— PROBLEM TO WORK ON —
Look through the records below for the line with "- [Local Deployment](#local-deployment)" and the line with "<summary>Landing page</summary>", then return those lines and all lines between, exactly.

— RECORDS FOR PROCESSING —

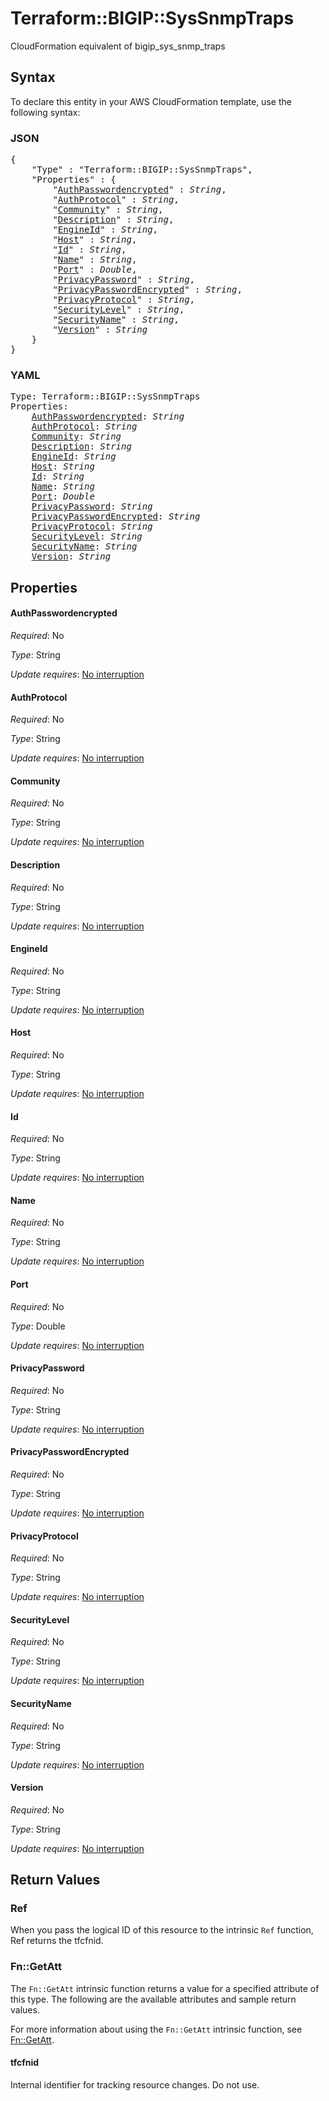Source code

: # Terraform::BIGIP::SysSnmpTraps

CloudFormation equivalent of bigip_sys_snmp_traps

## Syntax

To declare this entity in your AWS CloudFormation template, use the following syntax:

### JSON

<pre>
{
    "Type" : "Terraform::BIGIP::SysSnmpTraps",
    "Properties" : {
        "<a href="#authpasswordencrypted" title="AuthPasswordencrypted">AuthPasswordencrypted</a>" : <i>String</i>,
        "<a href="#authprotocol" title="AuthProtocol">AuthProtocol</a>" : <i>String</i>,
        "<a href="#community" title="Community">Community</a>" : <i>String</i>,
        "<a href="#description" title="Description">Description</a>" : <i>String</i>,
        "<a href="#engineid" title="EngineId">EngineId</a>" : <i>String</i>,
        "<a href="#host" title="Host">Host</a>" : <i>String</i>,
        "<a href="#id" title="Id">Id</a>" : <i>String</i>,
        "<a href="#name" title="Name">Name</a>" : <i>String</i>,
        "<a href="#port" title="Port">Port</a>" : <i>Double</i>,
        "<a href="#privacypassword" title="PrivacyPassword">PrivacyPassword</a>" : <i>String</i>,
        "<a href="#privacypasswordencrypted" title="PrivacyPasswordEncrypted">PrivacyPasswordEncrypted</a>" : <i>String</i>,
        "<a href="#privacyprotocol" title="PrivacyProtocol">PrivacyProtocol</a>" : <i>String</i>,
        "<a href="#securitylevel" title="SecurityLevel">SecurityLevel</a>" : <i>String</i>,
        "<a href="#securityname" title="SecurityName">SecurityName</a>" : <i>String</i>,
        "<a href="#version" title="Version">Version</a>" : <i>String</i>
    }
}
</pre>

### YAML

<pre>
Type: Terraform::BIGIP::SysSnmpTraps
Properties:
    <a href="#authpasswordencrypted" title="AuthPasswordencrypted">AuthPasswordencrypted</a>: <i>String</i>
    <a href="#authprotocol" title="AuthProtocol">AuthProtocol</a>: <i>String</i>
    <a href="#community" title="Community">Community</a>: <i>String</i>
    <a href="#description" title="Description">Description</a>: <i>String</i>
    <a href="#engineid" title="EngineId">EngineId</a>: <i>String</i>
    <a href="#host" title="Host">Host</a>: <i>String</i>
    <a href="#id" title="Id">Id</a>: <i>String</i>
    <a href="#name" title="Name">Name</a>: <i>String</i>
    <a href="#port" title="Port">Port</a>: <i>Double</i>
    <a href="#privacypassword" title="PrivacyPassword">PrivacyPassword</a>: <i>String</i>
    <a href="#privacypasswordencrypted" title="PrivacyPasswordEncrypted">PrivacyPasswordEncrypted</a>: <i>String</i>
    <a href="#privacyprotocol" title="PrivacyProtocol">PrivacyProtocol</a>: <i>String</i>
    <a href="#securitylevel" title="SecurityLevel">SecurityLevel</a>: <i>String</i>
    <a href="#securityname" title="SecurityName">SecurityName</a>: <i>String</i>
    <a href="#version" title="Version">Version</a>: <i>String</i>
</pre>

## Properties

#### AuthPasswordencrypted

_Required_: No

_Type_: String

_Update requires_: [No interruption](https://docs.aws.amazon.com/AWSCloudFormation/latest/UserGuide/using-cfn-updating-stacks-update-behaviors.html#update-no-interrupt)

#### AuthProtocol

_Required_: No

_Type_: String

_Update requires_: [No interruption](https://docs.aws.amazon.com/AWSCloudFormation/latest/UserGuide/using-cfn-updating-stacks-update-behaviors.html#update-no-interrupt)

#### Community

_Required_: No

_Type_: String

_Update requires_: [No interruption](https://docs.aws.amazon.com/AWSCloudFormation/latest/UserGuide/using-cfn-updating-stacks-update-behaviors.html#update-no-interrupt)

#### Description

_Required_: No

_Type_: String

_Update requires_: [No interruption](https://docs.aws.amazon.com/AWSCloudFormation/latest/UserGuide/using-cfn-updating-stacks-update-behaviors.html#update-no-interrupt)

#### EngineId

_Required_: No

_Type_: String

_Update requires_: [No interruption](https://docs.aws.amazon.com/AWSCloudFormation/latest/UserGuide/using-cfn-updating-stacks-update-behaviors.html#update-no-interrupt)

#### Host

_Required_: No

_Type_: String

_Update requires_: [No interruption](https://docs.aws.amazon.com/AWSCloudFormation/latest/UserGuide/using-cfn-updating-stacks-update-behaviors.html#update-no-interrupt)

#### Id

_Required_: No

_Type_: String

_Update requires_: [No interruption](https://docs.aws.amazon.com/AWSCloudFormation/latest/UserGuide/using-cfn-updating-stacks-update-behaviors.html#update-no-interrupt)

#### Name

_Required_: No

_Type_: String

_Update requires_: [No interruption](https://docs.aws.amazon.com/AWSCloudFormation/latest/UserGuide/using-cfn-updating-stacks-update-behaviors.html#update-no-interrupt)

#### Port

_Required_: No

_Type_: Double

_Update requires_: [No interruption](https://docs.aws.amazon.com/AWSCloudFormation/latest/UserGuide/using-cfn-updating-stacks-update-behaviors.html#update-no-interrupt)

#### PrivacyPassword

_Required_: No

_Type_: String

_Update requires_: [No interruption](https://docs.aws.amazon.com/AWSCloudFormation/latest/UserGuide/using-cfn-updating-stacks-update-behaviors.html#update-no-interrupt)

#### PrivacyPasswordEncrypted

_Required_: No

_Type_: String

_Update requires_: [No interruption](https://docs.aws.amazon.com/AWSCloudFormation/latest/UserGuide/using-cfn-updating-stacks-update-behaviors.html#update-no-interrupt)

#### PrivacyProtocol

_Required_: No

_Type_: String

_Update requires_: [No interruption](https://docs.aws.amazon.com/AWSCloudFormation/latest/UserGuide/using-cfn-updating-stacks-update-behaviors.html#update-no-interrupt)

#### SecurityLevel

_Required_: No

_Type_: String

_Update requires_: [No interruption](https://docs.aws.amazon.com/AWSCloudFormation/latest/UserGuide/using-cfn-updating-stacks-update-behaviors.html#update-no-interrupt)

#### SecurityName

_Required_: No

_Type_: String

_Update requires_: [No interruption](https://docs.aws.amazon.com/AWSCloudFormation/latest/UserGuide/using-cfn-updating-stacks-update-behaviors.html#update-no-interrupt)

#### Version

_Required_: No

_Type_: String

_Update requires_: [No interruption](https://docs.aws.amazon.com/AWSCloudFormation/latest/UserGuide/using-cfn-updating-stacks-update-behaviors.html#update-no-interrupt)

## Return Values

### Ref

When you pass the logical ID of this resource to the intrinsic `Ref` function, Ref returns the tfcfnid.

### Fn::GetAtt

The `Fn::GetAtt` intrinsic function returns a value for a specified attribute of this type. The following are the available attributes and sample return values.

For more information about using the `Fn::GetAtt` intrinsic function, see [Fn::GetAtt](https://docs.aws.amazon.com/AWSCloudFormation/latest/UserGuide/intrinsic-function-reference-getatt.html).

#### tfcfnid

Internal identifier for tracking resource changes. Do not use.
* * *
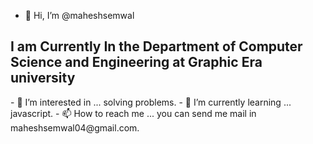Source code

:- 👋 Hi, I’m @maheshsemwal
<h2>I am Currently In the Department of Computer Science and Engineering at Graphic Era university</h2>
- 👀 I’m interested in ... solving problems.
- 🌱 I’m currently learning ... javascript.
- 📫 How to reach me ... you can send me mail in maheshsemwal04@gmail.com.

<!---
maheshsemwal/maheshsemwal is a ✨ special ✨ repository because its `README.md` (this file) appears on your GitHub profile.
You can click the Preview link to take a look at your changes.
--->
==
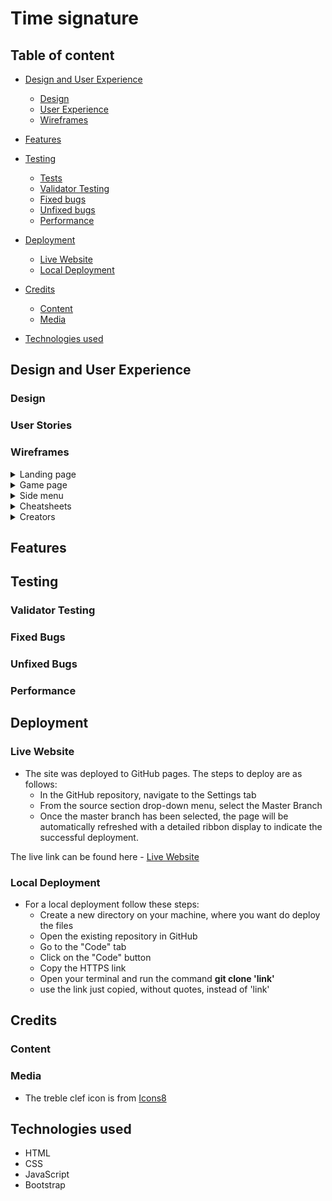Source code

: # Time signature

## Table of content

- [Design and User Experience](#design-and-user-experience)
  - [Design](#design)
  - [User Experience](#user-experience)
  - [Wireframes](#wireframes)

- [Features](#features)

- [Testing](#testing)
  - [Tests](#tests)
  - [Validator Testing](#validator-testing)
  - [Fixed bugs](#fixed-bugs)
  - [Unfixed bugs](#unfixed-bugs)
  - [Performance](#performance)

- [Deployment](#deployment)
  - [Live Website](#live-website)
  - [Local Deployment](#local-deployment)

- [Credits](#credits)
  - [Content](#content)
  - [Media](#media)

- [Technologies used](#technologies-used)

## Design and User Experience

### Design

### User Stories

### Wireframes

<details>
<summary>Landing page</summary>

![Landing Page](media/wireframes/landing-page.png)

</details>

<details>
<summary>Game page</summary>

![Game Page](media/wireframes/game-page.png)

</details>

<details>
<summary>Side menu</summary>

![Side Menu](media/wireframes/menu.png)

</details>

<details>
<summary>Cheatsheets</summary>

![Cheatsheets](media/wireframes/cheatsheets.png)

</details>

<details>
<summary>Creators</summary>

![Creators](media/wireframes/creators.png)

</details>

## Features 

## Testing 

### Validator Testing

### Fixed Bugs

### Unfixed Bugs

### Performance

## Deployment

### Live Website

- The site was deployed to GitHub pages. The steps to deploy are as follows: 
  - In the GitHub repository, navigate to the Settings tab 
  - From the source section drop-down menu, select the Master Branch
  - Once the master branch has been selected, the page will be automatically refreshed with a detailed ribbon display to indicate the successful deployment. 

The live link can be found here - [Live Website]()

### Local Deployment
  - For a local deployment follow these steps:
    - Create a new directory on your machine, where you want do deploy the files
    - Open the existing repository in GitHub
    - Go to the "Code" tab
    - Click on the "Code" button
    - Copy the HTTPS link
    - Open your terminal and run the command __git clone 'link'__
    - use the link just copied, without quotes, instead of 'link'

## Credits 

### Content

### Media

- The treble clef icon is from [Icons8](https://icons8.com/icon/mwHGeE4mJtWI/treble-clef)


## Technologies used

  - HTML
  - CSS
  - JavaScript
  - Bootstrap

— FINISHED TASK —
  - [Local Deployment](#local-deployment)

- [Credits](#credits)
  - [Content](#content)
  - [Media](#media)

- [Technologies used](#technologies-used)

## Design and User Experience

### Design

### User Stories

### Wireframes

<details>
<summary>Landing page</summary>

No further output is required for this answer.